* [AIM OF THE TASK]
Take the records below from their first line through the line holding "# Agilizando tu", and set each of those lines down exactly, without pictures.

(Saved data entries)
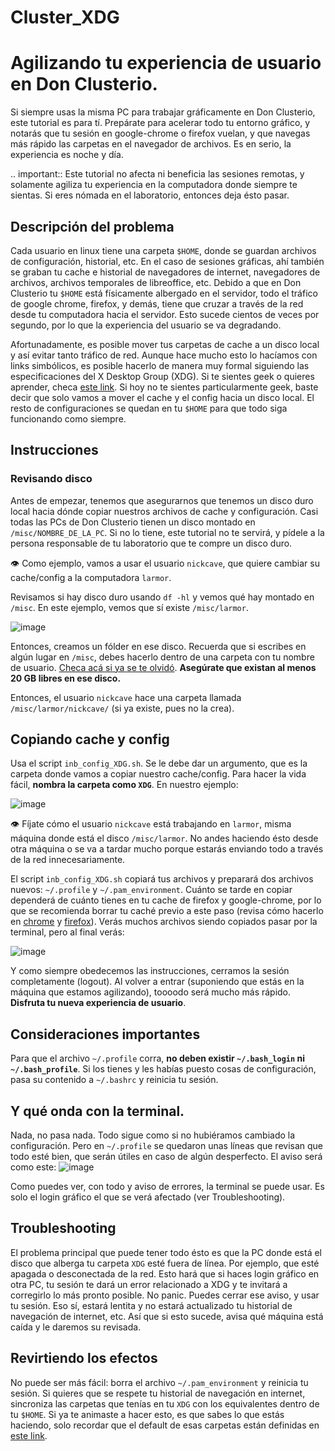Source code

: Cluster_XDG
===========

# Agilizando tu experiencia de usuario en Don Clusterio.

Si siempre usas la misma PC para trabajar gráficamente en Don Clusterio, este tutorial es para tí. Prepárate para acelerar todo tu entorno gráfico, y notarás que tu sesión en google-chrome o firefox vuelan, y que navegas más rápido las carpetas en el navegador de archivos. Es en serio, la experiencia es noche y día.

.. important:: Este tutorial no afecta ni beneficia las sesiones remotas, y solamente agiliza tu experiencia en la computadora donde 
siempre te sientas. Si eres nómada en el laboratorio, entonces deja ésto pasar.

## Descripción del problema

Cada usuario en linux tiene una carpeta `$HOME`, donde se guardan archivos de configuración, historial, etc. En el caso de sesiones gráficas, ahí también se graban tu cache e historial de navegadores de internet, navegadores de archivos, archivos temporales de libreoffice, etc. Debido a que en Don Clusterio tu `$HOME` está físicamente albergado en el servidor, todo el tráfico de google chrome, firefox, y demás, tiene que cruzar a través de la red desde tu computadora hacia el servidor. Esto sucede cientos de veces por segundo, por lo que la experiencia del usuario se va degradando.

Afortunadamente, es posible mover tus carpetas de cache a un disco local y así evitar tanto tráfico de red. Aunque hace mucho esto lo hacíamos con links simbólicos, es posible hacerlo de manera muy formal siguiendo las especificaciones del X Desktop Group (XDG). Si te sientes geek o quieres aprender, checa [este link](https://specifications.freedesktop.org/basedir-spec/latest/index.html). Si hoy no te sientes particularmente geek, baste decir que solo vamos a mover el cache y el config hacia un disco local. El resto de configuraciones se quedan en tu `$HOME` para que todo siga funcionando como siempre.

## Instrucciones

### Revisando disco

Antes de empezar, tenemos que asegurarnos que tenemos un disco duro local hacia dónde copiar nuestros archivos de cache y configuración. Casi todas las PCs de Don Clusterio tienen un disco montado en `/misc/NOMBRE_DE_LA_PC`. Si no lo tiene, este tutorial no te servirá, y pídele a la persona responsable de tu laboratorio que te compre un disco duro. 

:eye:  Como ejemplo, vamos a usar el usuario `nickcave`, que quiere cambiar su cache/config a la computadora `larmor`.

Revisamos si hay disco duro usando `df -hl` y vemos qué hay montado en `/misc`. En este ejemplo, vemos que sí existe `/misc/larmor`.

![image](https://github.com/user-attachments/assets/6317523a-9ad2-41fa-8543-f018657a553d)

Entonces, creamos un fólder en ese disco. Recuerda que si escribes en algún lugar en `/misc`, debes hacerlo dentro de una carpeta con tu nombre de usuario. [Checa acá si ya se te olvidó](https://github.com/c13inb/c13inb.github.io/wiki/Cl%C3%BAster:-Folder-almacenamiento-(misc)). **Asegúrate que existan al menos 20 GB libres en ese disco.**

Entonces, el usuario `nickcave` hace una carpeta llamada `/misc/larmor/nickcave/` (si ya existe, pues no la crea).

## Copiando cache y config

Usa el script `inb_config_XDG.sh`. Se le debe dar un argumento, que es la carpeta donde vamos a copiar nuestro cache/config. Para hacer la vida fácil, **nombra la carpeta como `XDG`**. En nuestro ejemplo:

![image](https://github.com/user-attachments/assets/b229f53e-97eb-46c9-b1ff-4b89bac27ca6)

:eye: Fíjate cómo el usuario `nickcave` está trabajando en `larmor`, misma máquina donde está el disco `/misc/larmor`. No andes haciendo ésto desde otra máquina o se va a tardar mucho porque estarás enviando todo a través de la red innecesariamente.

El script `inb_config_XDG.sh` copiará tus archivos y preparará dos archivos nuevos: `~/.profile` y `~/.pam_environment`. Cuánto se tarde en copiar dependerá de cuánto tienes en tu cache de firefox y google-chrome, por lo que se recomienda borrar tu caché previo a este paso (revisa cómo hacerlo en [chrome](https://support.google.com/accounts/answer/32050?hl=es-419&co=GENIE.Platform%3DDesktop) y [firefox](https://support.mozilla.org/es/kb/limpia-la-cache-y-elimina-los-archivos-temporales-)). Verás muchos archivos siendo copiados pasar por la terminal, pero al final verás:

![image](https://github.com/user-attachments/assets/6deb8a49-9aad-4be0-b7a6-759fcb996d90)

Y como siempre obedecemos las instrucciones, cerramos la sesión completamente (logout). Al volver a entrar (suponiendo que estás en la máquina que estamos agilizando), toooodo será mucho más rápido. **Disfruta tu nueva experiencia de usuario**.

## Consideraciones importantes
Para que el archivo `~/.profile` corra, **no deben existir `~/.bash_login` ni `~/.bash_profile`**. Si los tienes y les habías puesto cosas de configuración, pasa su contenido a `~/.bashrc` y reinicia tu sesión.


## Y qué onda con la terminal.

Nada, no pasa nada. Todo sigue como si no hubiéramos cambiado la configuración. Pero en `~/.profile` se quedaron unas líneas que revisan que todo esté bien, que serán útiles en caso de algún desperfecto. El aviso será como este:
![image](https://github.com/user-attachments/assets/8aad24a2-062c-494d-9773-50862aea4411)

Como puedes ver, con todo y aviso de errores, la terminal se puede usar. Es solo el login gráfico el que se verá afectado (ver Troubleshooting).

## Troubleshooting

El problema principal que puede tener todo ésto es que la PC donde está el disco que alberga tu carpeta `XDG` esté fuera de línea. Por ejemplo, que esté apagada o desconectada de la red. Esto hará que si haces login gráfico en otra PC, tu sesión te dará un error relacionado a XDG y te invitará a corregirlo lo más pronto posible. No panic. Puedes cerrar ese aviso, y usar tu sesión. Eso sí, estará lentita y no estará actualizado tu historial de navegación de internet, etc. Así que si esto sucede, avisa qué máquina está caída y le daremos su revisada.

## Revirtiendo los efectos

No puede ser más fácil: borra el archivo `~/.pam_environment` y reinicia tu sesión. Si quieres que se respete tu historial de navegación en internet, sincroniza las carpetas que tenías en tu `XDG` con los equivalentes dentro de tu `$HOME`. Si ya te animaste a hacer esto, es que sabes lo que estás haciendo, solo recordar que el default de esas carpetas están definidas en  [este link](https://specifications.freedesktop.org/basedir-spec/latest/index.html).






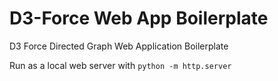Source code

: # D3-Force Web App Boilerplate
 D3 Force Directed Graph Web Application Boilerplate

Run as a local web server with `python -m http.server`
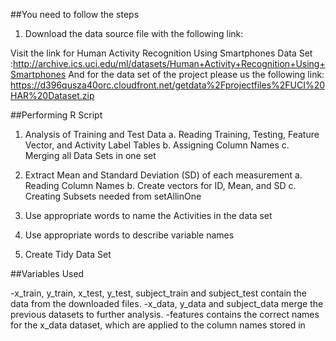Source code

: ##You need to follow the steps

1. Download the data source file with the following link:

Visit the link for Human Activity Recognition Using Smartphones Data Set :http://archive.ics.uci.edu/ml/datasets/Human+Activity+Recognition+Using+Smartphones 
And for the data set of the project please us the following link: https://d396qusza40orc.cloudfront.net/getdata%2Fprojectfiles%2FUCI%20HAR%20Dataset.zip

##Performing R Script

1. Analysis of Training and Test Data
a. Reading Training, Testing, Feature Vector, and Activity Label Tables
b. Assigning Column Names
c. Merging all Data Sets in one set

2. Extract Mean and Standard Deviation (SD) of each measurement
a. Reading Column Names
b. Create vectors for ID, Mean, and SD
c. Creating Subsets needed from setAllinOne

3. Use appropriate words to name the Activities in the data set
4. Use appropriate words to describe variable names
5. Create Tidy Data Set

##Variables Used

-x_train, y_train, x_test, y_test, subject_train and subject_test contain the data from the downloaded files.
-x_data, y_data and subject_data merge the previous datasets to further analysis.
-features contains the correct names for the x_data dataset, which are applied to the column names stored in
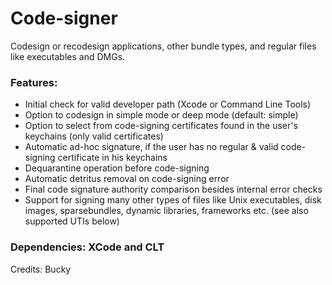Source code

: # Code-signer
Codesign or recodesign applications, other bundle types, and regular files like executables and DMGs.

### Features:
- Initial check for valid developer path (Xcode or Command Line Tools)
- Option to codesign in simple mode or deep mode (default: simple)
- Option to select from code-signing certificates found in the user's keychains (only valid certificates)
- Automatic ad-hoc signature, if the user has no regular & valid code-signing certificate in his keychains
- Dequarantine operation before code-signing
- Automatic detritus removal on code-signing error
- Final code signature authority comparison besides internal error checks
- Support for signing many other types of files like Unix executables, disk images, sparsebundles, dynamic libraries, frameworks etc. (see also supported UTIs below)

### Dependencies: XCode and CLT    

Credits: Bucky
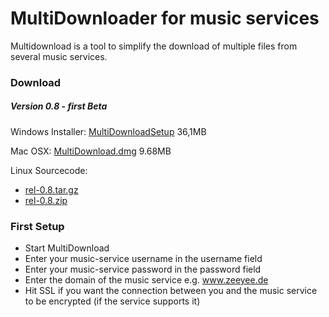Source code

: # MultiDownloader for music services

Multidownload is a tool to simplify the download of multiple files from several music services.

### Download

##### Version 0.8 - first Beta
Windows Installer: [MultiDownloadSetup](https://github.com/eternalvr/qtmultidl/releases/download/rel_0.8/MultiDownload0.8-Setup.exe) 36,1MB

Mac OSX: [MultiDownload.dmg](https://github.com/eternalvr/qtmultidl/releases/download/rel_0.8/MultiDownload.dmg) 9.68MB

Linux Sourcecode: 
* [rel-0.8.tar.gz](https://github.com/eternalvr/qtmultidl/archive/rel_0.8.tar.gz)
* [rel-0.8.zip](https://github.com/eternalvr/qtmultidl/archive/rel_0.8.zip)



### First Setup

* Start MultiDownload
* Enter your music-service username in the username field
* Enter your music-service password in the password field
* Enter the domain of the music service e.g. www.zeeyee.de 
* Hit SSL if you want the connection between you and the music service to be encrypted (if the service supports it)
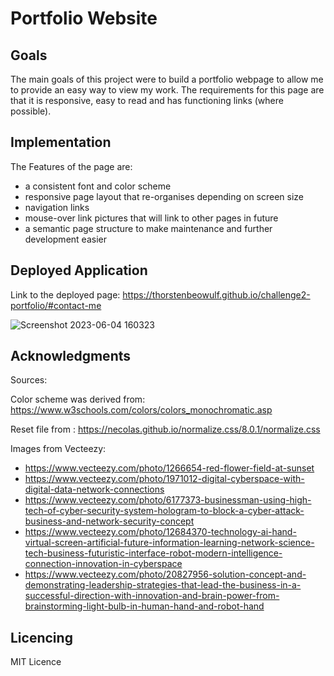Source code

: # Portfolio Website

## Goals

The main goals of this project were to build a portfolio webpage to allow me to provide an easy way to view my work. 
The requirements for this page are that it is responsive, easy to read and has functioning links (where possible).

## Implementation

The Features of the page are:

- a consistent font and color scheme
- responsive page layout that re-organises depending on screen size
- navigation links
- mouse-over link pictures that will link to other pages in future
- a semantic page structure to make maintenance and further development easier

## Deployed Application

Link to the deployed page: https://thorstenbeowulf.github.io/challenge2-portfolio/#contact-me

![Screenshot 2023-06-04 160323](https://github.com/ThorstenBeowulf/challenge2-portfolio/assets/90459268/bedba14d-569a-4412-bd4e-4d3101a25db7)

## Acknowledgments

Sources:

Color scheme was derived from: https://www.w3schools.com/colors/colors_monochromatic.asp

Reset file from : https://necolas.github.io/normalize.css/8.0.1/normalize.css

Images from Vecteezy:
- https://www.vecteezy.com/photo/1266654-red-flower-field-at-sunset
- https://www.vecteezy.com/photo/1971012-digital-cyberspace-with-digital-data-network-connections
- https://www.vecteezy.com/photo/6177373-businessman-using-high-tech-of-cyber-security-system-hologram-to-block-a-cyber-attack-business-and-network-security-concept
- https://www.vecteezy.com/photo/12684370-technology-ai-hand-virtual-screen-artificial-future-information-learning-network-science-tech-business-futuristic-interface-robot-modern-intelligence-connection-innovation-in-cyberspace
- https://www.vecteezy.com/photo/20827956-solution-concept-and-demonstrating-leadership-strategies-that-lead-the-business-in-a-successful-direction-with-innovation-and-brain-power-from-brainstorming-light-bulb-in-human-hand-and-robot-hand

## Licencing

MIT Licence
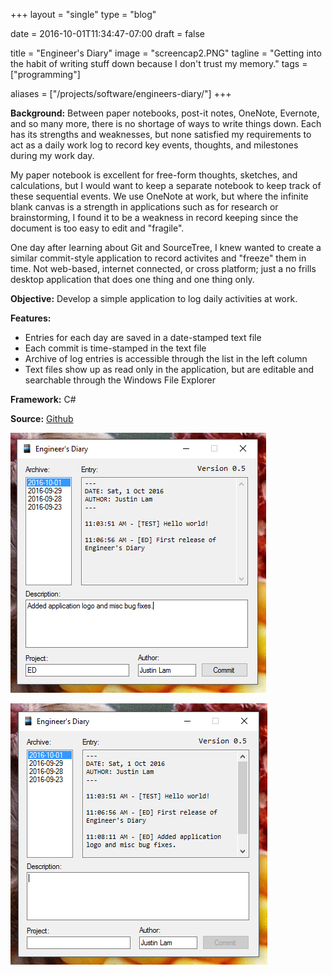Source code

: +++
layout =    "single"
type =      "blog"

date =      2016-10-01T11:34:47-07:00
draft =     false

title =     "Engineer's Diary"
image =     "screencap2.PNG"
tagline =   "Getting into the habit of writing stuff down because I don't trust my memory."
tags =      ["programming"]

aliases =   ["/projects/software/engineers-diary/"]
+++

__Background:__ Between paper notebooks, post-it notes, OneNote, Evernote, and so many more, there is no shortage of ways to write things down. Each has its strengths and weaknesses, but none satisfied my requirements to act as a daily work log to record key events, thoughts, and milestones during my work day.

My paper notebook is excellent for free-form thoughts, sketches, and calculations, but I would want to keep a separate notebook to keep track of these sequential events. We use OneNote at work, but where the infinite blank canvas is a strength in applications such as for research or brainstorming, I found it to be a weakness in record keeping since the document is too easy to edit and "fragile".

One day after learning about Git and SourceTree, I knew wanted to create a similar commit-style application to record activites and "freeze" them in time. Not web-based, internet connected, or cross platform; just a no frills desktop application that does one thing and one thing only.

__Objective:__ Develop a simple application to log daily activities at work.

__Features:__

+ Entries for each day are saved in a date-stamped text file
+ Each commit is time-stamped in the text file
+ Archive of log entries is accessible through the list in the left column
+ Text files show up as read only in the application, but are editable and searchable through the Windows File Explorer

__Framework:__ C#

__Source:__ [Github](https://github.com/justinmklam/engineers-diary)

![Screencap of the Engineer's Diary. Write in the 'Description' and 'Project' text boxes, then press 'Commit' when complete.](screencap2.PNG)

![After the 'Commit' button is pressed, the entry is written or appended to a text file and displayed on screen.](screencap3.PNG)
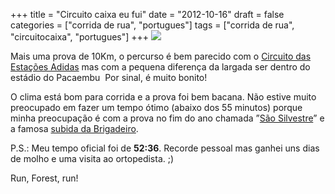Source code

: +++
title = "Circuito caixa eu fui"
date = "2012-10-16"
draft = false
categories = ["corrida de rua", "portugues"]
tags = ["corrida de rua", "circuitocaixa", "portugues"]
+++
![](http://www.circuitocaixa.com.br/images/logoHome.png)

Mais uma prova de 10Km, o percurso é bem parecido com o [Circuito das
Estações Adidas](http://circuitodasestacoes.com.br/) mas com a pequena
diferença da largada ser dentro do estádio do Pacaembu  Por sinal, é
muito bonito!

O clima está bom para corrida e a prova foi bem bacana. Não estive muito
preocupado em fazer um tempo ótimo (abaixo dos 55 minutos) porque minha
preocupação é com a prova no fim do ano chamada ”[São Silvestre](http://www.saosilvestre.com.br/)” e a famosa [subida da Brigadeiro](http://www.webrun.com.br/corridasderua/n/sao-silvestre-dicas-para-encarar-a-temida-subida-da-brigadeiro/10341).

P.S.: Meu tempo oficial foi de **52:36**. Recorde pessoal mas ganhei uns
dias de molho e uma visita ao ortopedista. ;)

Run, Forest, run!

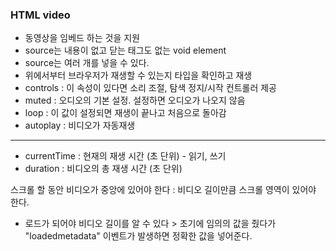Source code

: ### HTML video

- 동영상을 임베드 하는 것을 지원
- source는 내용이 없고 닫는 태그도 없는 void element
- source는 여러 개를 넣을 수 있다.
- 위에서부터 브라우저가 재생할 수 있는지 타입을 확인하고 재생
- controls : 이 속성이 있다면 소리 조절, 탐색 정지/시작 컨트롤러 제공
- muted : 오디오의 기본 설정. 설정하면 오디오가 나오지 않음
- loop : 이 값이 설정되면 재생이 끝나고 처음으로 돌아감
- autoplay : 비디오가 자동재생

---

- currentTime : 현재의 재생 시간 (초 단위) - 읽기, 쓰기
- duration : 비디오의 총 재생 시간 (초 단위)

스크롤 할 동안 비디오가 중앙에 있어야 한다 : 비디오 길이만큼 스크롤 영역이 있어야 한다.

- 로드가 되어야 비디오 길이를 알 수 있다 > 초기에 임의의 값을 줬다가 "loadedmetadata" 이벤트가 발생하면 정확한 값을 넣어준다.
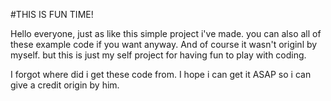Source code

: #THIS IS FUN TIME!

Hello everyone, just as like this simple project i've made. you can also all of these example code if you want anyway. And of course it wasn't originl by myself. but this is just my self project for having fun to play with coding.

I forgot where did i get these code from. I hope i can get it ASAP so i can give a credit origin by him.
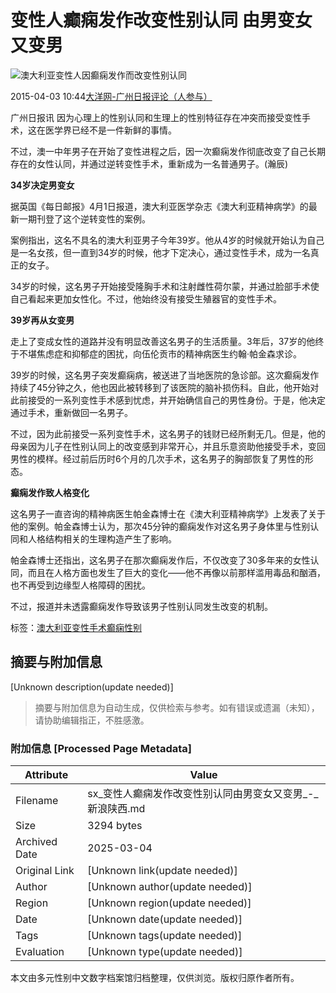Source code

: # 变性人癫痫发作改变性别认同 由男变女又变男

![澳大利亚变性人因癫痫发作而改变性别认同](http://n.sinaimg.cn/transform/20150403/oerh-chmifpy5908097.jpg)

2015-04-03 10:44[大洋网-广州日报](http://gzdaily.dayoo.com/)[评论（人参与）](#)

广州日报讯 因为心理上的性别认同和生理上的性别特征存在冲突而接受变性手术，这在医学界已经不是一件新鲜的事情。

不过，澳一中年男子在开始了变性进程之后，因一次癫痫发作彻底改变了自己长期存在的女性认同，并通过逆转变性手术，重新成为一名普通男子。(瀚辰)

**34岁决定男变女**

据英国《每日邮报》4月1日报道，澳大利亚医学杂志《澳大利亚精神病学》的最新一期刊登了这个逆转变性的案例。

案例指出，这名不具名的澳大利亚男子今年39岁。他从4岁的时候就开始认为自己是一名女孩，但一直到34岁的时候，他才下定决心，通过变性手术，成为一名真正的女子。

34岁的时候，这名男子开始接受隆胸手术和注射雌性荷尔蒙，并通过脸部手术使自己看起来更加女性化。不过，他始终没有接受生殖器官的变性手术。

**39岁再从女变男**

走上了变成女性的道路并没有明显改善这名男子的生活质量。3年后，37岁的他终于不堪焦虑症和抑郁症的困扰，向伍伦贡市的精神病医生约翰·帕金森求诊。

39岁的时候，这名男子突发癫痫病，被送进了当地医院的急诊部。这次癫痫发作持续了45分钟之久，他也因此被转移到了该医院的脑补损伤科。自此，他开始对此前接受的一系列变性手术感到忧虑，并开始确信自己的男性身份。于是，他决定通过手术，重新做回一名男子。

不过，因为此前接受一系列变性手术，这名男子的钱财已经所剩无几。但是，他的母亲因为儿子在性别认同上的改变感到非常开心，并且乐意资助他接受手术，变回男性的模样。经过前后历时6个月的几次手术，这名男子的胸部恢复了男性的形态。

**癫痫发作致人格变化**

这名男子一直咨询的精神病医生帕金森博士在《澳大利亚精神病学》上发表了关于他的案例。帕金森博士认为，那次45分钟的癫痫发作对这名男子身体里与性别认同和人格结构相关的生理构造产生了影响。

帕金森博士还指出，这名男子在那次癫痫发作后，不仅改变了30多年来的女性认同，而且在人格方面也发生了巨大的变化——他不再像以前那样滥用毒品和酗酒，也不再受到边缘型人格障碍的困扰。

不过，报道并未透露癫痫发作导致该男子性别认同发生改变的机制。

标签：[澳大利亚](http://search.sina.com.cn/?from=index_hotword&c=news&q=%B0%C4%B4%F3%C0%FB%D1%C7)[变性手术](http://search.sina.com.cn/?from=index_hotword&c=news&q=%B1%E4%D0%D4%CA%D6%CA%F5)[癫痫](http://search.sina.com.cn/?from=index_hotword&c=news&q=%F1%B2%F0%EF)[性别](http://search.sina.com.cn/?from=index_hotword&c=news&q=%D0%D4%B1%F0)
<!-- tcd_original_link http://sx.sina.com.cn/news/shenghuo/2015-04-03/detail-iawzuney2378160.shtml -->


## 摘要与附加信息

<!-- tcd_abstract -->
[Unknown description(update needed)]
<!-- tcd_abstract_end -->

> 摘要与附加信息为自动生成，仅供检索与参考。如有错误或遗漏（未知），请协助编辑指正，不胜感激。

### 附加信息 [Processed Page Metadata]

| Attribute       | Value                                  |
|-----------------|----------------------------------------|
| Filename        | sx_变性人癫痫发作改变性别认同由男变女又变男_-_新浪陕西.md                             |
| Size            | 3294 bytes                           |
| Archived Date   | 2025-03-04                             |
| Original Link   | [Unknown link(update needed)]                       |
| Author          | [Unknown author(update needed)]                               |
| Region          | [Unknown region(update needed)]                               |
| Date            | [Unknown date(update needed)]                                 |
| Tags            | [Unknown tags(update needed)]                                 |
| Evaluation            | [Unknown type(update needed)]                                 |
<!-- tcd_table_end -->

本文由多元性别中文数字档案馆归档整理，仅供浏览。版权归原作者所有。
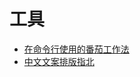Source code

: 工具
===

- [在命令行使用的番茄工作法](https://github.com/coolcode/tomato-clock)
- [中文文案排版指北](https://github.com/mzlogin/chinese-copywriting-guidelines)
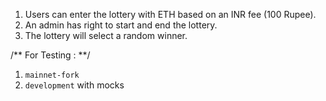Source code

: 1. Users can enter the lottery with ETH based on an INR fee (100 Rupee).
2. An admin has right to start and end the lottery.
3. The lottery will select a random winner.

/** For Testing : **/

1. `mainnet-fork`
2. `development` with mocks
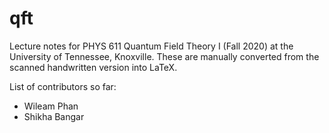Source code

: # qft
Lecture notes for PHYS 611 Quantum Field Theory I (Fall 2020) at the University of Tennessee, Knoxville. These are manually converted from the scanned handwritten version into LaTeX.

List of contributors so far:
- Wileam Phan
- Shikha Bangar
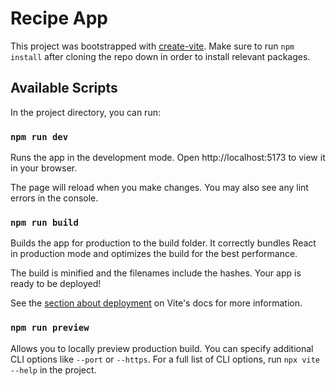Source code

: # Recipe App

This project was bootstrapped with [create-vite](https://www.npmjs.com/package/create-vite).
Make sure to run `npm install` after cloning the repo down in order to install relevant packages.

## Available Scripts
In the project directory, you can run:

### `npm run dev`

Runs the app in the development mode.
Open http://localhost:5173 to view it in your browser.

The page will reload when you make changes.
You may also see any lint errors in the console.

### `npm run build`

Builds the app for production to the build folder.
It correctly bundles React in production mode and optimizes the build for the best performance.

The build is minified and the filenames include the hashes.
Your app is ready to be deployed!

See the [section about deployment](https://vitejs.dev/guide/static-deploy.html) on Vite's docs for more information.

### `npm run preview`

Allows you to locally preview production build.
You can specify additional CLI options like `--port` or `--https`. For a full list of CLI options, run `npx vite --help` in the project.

* [WRITTEN REPLY]
Source code

: Cluster_XDG
===========

# Agilizando tu experiencia de usuario en Don Clusterio.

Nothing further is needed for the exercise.